Lines to restate from the data below: from the one containing "from the others." to the one containing "describe this relationship.", both included. Give them again exactly, and only them.

(Beginning of Supplied data)

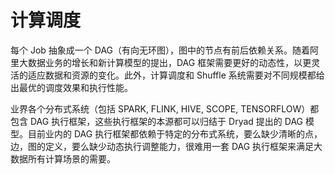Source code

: # 计算调度

每个 Job 抽象成一个 DAG（有向无环图），图中的节点有前后依赖关系。随着阿里大数据业务的增长和新计算模型的提出，DAG 框架需要更好的动态性，以更灵活的适应数据和资源的变化。此外，计算调度和 Shuffle 系统需要对不同规模都给出最优的调度效果和执行性能。

业界各个分布式系统（包括 SPARK, FLINK, HIVE, SCOPE, TENSORFLOW）都包含 DAG 执行框架，这些执行框架的本源都可以归结于 Dryad 提出的 DAG 模型。目前业内的 DAG 执行框架都依赖于特定的分布式系统，要么缺少清晰的点，边，图的定义，要么缺少动态执行调整能力，很难用一套 DAG 执行框架来满足大数据所有计算场景的需要。
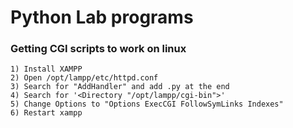 # Python Lab programs

### Getting CGI scripts to work on linux

    1) Install XAMPP
    2) Open /opt/lampp/etc/httpd.conf
    3) Search for "AddHandler" and add .py at the end
    4) Search for '<Directory "/opt/lampp/cgi-bin">'
    5) Change Options to "Options ExecCGI FollowSymLinks Indexes"
    6) Restart xampp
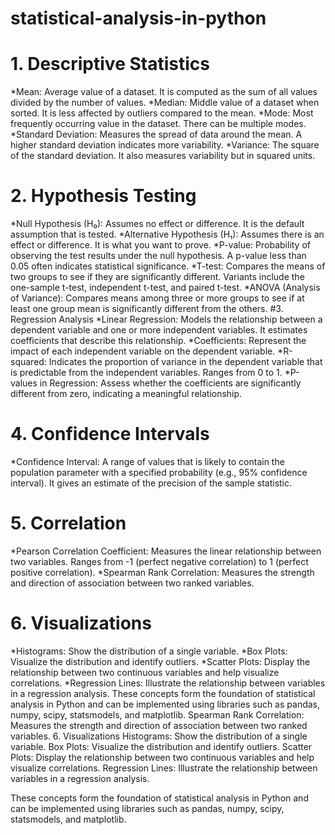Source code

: # statistical-analysis-in-python
# 1. Descriptive Statistics
*Mean: Average value of a dataset. It is computed as the sum of all values divided by the number of values.
*Median: Middle value of a dataset when sorted. It is less affected by outliers compared to the mean.
*Mode: Most frequently occurring value in the dataset. There can be multiple modes.
*Standard Deviation: Measures the spread of data around the mean. A higher standard deviation indicates more variability.
*Variance: The square of the standard deviation. It also measures variability but in squared units.
# 2. Hypothesis Testing
*Null Hypothesis (H₀): Assumes no effect or difference. It is the default assumption that is tested.
*Alternative Hypothesis (H₁): Assumes there is an effect or difference. It is what you want to prove.
*P-value: Probability of observing the test results under the null hypothesis. A p-value less than 0.05 often indicates statistical significance.
*T-test: Compares the means of two groups to see if they are significantly different. Variants include the one-sample t-test, independent t-test, and paired t-test.
*ANOVA (Analysis of Variance): Compares means among three or more groups to see if at least one group mean is significantly different from the others.
#3. Regression Analysis
*Linear Regression: Models the relationship between a dependent variable and one or more independent variables. It estimates coefficients that describe this relationship.
*Coefficients: Represent the impact of each independent variable on the dependent variable.
*R-squared: Indicates the proportion of variance in the dependent variable that is predictable from the independent variables. Ranges from 0 to 1.
*P-values in Regression: Assess whether the coefficients are significantly different from zero, indicating a meaningful relationship.
# 4. Confidence Intervals
*Confidence Interval: A range of values that is likely to contain the population parameter with a specified probability (e.g., 95% confidence interval). It gives an estimate of the precision of the sample statistic.
# 5. Correlation
*Pearson Correlation Coefficient: Measures the linear relationship between two variables. Ranges from -1 (perfect negative correlation) to 1 (perfect positive correlation).
*Spearman Rank Correlation: Measures the strength and direction of association between two ranked variables.
# 6. Visualizations
*Histograms: Show the distribution of a single variable.
*Box Plots: Visualize the distribution and identify outliers.
*Scatter Plots: Display the relationship between two continuous variables and help visualize correlations.
*Regression Lines: Illustrate the relationship between variables in a regression analysis.
These concepts form the foundation of statistical analysis in Python and can be implemented using libraries such as pandas, numpy, scipy, statsmodels, and matplotlib.
Spearman Rank Correlation: Measures the strength and direction of association between two ranked variables.
6. Visualizations
Histograms: Show the distribution of a single variable.
Box Plots: Visualize the distribution and identify outliers.
Scatter Plots: Display the relationship between two continuous variables and help visualize correlations.
Regression Lines: Illustrate the relationship between variables in a regression analysis.

These concepts form the foundation of statistical analysis in Python and can be implemented using libraries such as pandas, numpy, scipy, statsmodels, and matplotlib.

(End of Supplied data)

## Final answer
*ANOVA (Analysis of Variance): Compares means among three or more groups to see if at least one group mean is significantly different from the others.
#3. Regression Analysis
*Linear Regression: Models the relationship between a dependent variable and one or more independent variables. It estimates coefficients that describe this relationship.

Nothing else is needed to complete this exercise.